I was not remotely sad. I was excited; thrilled, actually. I was finally going to move in with my boyfriend. If I had to change countries to do it, well, that was just part of the adventure. I was a legal immigrant with a green card (lottery; third time lucky), so I wasn’t worried about finding a job. It didn’t have to be a career, because we wouldn’t be there for long; just a job of some sort to keep me busy and fed and clothed. My future was finally coming together the way I wanted it to.

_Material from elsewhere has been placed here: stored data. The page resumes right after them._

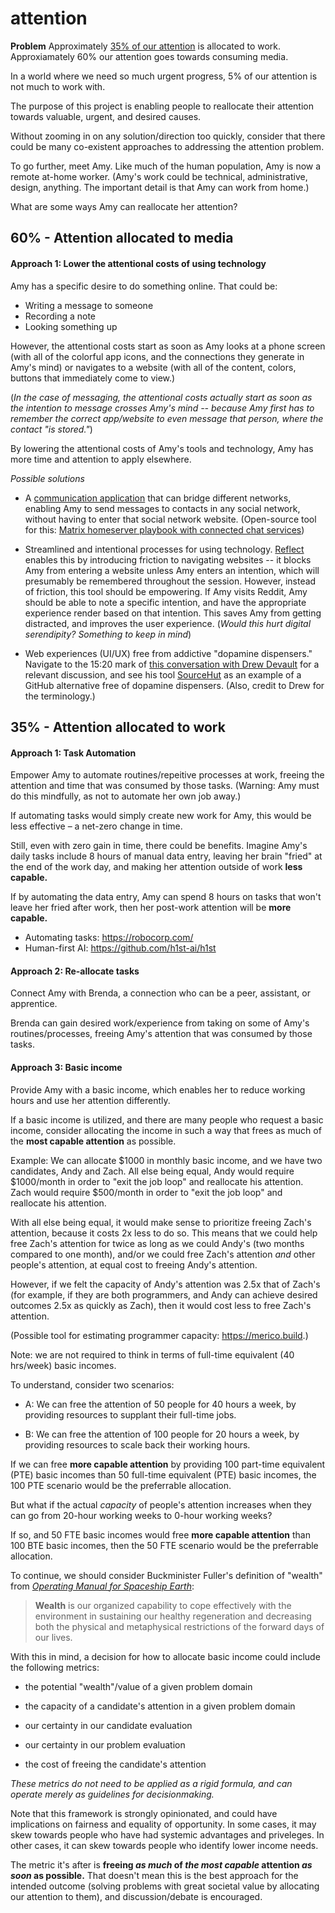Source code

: # attention

**Problem** Approximately [35% of our attention](https://worldaftercapital.gitbook.io/worldaftercapital/part-three/trapped) is allocated to work.  Approxiamately 60% our attention goes towards consuming media.

In a world where we need so much urgent progress, 5% of our attention is not much to work with.

The purpose of this project is enabling people to reallocate their attention towards valuable, urgent, and desired causes.

Without zooming in on any solution/direction too quickly, consider that there could be many co-existent approaches to addressing the attention problem.

To go further, meet Amy.  Like much of the human population, Amy is now a remote at-home worker.  (Amy's work could be technical, administrative, design, anything.  The important detail is that Amy can work from home.)

What are some ways Amy can reallocate her attention?

## 60% - Attention allocated to media

#### Approach 1: Lower the attentional costs of using technology

Amy has a specific desire to do something online.  That could be:

* Writing a message to someone
* Recording a note
* Looking something up

However, the attentional costs start as soon as Amy looks at a phone screen (with all of the colorful app icons, and the connections they generate in Amy's mind) or navigates to a website (with all of the content, colors, buttons that immediately come to view.)

(*In the case of messaging, the attentional costs actually start as soon as the intention to message crosses Amy's mind -- because Amy first has to remember the correct app/website to even message that person, where the contact "is stored."*)

By lowering the attentional costs of Amy's tools and technology, Amy has more time and attention to apply elsewhere.

*Possible solutions*

* A [communication application](https://github.com/earthkind/graphme) that can bridge different networks, enabling Amy to send messages to contacts in any social network, without having to enter that social network website.  (Open-source tool for this: [Matrix homeserver playbook with connected chat services](https://github.com/spantaleev/matrix-docker-ansible-deploy))

* Streamlined and intentional processes for using technology. [Reflect](https://getreflect.app/) enables this by introducing friction to navigating websites -- it blocks Amy from entering a website unless Amy enters an intention, which will presumably be remembered throughout the session.  However, instead of friction, this tool should be empowering.  If Amy visits Reddit, Amy should be able to note a specific intention, and have the appropriate experience render based on that intention.  This saves Amy from getting distracted, and improves the user experience.  (*Would this hurt digital serendipity?  Something to keep in mind*)

* Web experiences (UI/UX) free from addictive "dopamine dispensers."  Navigate to the 15:20 mark of [this conversation with Drew Devault](https://www.coss.community/coss/ocs-2020-breakout-drew-devault-4407) for a relevant discussion, and see his tool [SourceHut](https://sr.ht/) as an example of a GitHub alternative free of dopamine dispensers.  (Also, credit to Drew for the terminology.)

## 35% - Attention allocated to work

#### Approach 1: Task Automation

Empower Amy to automate routines/repeitive processes at work, freeing the attention and time that was consumed by those tasks. (Warning: Amy must do this mindfully, as not to automate her own job away.)

If automating tasks would simply create new work for Amy, this would be less effective – a net-zero change in time.

Still, even with zero gain in time, there could be benefits.  Imagine Amy's daily tasks include 8 hours of manual data entry, leaving her brain "fried" at the end of the work day, and making her attention outside of work **less capable.**

If by automating the data entry, Amy can spend 8 hours on tasks that won't leave her fried after work, then her post-work attention will be **more capable.**

* Automating tasks: https://robocorp.com/
* Human-first AI: https://github.com/h1st-ai/h1st

#### Approach 2: Re-allocate tasks

Connect Amy with Brenda, a connection who can be a peer, assistant, or apprentice.

Brenda can gain desired work/experience from taking on some of Amy's routines/processes, freeing Amy's attention that was consumed by those tasks.

#### Approach 3: Basic income

Provide Amy with a basic income, which enables her to reduce working hours and use her attention differently.

If a basic income is utilized, and there are many people who request a basic income, consider allocating the income in such a way that frees as much of the **most capable attention** as possible.

Example: We can allocate $1000 in monthly basic income, and we have two candidates, Andy and Zach.  All else being equal, Andy would require $1000/month in order to "exit the job loop" and reallocate his attention.  Zach would require $500/month in order to "exit the job loop" and reallocate his attention.

With all else being equal, it would make sense to prioritize freeing Zach's attention, because it costs 2x less to do so.  This means that we could help free Zach's attention for twice as long as we could Andy's (two months compared to one month), and/or we could free Zach's attention *and* other people's attention, at equal cost to freeing Andy's attention.

However, if we felt the capacity of Andy's attention was 2.5x that of Zach's (for example, if they are both programmers, and Andy can achieve desired outcomes 2.5x as quickly as Zach), then it would cost less to free Zach's attention.

(Possible tool for estimating programmer capacity: https://merico.build.)

Note: we are not required to think in terms of full-time equivalent (40 hrs/week) basic incomes.

To understand, consider two scenarios:

* A: We can free the attention of 50 people for 40 hours a week, by providing resources to supplant their full-time jobs.

* B: We can free the attention of 100 people for 20 hours a week, by providing resources to scale back their working hours.

If we can free **more capable attention** by providing 100 part-time equivalent (PTE) basic incomes than 50 full-time equivalent (PTE) basic incomes, the 100 PTE scenario would be the preferrable allocation.

But what if the actual *capacity* of people's attention increases when they can go from 20-hour working weeks to 0-hour working weeks?

If so, and 50 FTE basic incomes would free **more capable attention** than 100 BTE basic incomes, then the 50 FTE scenario would be the preferrable allocation.

To continue, we should consider Buckminister Fuller's definition of "wealth" from [*Operating Manual for Spaceship Earth*](https://www.designsciencelab.com/resources/OperatingManual_BF.pdf):

> **Wealth** is our organized capability to cope effectively with the environment in sustaining our healthy regeneration and decreasing both the physical and metaphysical restrictions of the forward days of our lives.

With this in mind, a decision for how to allocate basic income could include the following metrics:

* the potential "wealth"/value of a given problem domain 

* the capacity of a candidate's attention in a given problem domain 

* our certainty in our candidate evaluation

* our certainty in our problem evaluation

* the cost of freeing the candidate's attention 

*These metrics do not need to be applied as a rigid formula, and can operate merely as guidelines for decisionmaking.*

Note that this framework is strongly opinionated, and could have implications on fairness and equality of opportunity.  In some cases, it may skew towards people who have had systemic advantages and priveleges.  In other cases, it can skew towards people who identify lower income needs.

The metric it's after is **freeing *as much* of *the most capable* attention *as soon* as possible.** That doesn't mean this is the best approach for the intended outcome (solving problems with great societal value by allocating our attention to them), and discussion/debate is encouraged.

There was one moment, on the plane, that gave me pause. I was filling in one of the customs forms and the space for “Country of Residence” made me think. Technically, I thought, nowhere. At this moment I do not reside anywhere but in this aeroplane. I’d moved out of my flat in Rathgar and was about to move into the boyfriend’s rental house in State College, Pennsylvania – he’d even kicked out his cheerful Albanian roommate to make space for me – but just now I was, let’s say, between abodes. Homeless, actually.

I don’t remember what I wrote for that answer. Probably Ireland, reasoning that my parents’ home was my de facto address in the absence of any other. But I’d been five years out of the family home and didn’t anticipate moving back into it any time soon.

An emigrant, though? That didn’t sound like me. I grew up in the 80s, when Ireland’s school- and college-leavers were jumping ship for America in droves, several of my older cousins among them. (Maybe they didn’t feel hounded out of the country by unemployment any more than I did: I think many left seeking adventure and freedom rather than anything else.) I wasn’t leaving for lack of a job – I left for love, and temporarily at that. “Three years, five at the most,” I said to my parents, who were a little downcast to lose their only child to another continent, but probably happy that this long-drawn-out romance would finally get a chance to come to something. And pragmatic: they’re pragmatic people above all.

I hadn’t ever seen myself emigrating. Maybe a couple of years in a foreign country, I had thought when they asked in school how many of us thought we’d emigrate – somewhere nice like France or Spain, I meant. Never America, which had gobbled up my cousins. I didn’t even want to visit America, for fear it would work its magic on me and I’d stay.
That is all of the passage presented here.